I've been studying kanji for more than 7 years and I've come up with a book to teach kanji through real etymologies, which I think is pretty relevant to this board.

In order to publish the book I've launched a Kickstarter campaign and we are on track but still there is a long way left. Many people have shown very good feedback but the project doesn't get much exposure outside the Kickstarter community, so I'm sharing it with people that may have interest in such a book.

Feel free to check the project page here and see if you like the book and think it's for you!

In case you wonder, I'll sum up what's different compared to other kanji learning books out there:

The foundation of the book is the deep etymological research I've made. The basic (indivisible) compounds used in the Chinese character formation are actually pictograms, and we have access now to those pictograms in their bronze script and oracle-bone script forms. I include this glyph besides each component in order to show the real (original) form and how they suggest a meaning and work in relation to other characters. This way you can depict quite clearly a quite comprehensive system of character formation: you start to naturally learn characters and see the logic behind it. The compound characters are deductible from the components you've learn before (although in each new entry the character is entirely explained through its components one more time). You can see an example of this in the Kickstarter page itself.

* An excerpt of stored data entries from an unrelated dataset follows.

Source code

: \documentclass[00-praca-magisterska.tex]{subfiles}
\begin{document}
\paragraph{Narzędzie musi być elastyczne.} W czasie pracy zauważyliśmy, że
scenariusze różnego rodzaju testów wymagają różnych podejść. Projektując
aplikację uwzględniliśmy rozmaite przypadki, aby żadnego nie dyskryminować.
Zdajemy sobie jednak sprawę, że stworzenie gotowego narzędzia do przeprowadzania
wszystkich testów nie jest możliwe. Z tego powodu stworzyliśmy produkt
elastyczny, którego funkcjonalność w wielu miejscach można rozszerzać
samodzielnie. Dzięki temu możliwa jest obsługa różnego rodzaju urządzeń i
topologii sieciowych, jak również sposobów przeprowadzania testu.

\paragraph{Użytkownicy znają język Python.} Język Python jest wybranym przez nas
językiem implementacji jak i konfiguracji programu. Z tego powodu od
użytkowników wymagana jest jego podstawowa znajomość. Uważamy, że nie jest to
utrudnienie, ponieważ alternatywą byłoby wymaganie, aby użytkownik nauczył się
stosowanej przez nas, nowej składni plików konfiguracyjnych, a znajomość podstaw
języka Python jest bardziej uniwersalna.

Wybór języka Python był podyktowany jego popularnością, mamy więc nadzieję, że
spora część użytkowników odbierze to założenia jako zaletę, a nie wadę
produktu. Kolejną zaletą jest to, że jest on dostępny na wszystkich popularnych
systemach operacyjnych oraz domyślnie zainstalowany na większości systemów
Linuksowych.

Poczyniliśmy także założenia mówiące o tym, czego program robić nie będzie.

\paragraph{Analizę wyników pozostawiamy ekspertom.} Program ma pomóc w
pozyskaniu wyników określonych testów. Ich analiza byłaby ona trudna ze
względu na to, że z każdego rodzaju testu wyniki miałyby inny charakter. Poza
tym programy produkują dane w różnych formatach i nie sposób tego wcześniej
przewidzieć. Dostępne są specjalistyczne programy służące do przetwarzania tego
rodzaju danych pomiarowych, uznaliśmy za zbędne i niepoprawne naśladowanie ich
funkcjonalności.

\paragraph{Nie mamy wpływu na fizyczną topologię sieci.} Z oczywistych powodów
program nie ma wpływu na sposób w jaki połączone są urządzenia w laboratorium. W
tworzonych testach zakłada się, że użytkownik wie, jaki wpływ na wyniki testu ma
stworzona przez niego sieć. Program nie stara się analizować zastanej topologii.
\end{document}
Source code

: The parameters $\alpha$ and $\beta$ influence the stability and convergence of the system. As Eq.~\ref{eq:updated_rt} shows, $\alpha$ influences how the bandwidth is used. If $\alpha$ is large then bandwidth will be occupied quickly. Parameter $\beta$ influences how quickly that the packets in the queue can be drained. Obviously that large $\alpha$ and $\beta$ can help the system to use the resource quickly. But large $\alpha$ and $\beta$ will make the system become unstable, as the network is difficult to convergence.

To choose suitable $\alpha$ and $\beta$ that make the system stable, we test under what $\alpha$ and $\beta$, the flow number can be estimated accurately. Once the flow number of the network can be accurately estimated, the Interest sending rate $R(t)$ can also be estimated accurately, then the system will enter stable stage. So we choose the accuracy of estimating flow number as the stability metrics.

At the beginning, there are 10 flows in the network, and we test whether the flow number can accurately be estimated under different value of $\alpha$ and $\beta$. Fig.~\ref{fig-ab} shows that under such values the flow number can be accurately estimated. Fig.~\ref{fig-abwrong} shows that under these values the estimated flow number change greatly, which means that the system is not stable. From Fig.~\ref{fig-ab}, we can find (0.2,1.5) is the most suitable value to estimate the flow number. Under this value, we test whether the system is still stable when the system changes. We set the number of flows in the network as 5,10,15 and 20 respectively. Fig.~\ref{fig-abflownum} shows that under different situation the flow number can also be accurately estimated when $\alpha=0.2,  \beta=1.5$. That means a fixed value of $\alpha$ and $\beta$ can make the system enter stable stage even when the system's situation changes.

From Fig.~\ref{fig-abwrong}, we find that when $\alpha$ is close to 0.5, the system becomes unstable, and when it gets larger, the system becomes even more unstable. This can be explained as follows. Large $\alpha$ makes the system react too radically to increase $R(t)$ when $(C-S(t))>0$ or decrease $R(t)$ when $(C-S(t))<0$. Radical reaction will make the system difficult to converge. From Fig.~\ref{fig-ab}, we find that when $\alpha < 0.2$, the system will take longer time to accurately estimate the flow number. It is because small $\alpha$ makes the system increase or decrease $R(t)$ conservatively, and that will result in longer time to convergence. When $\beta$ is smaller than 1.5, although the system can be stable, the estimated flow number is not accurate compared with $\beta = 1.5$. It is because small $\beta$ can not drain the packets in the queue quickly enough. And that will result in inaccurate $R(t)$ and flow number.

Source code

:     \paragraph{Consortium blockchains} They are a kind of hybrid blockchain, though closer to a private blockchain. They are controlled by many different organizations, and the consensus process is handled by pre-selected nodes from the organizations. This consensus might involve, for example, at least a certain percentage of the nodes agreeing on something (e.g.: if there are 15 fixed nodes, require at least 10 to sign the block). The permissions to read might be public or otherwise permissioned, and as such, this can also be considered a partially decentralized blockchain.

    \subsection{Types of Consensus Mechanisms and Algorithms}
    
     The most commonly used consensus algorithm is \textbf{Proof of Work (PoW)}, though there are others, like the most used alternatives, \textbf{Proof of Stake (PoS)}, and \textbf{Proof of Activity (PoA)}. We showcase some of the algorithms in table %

In addition to that and related to it, is the order in which the characters are learnt. I'll explain you with an example:
  • First you learn 145 radicals at once (although they are already grouped by topics)
  • Then the book gets divided in levels of difficulty based on school grades, from level 1 to 6 and then secondary school. Each level is a different chapter.
  • We go with the chapter 1 (level 1). The chapter first gets divided into topics (human world, natural world and man-made world).
  • Lets start with the human world. There we have the first phono-semantic compund: 交 (garde 1), then we have the character 校 (also grade 1), and then the character 効 (grade 5)
  • The characters 絞 and 郊 also share the component 交 but they are of the secondary school level, so they will appear in the level 7 (secondary school grade chapter)
In this way you can learn the 2136 joyo kanji in a very efficient and smooth way. I think the book not only makes a good learning system but also a valuable academic resource.

If you are skeptical and think the examples on the page are cherry-picked or don't show the whole system you can ask for any kanji's etymology (within the joyo list) and I'll explain it to you here according with the content of the book. I have not gone further with examples in the page because kanji are teaching gradually and you need to know some components first in order to smoothly learn new kanjis, in any case, in a board like this I have more room to write at length.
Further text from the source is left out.